Mary-Shane brushed a wisp of hair from her forehead while concentrating on the road ahead. “Not now, honey.” A blue van was just cutting into traffic behind her. They had just been to the doctor’s office and she was fighting an inner scream of panic. Her son’s cancer had been in remission for nearly five years, but now a questionable something had appeared in a leg X-ray. At the same time, life demanded that it be lived from minute to minute. She was late for everything, as usual.
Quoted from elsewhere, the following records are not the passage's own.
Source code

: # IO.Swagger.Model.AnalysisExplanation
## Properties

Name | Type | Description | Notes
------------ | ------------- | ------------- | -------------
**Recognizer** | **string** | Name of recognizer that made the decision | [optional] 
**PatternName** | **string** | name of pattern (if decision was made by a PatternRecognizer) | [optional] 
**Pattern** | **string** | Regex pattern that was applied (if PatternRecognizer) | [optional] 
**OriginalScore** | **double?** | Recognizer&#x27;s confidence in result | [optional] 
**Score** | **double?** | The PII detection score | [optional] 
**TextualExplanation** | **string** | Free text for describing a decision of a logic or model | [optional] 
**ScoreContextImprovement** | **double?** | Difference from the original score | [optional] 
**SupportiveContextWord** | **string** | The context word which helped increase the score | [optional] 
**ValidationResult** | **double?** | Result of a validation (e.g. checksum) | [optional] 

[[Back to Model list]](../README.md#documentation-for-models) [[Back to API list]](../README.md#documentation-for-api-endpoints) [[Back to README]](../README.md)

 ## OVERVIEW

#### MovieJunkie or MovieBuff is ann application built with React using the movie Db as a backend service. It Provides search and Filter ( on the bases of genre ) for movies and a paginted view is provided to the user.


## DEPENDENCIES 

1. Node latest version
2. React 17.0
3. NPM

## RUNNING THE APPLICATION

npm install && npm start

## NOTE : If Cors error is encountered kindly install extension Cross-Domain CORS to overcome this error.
A basket of overdue library books bounced on the back seat.

Kippy frowned and pulled in his chin. “There’s a dead one outside the zoo. They said so on the news this morning.”

She held up her left hand in the slipstream to help the magenta nail polish dry. Traffic was heavy, and she needed to find a way to cut over two lanes. The blue van kept creeping up behind on her right blind spot. “Kippy please, I’m trying not to miss the exit to grandma’s house. You can tell me there, okay?”

Serious tone: “Oh, okay.”

A pair of young men whistled in Mary-Shane’s direction. She barely turned her blonde head and raked them with her Icy Glance. She turned onto a side street. The blue van drifted away. Minutes later, as she pulled onto shaded Mulberry Street, Mary-Shane saw that, once again, her mother was displeased with her. Mary-Shane knew how to read her mother’s house. If Mother was pleased, she would be waiting: watering the lawn, smiling, waving. Instead, Mother was inside. Sullen, without any sign of welcome, the house seemed to turn its face away.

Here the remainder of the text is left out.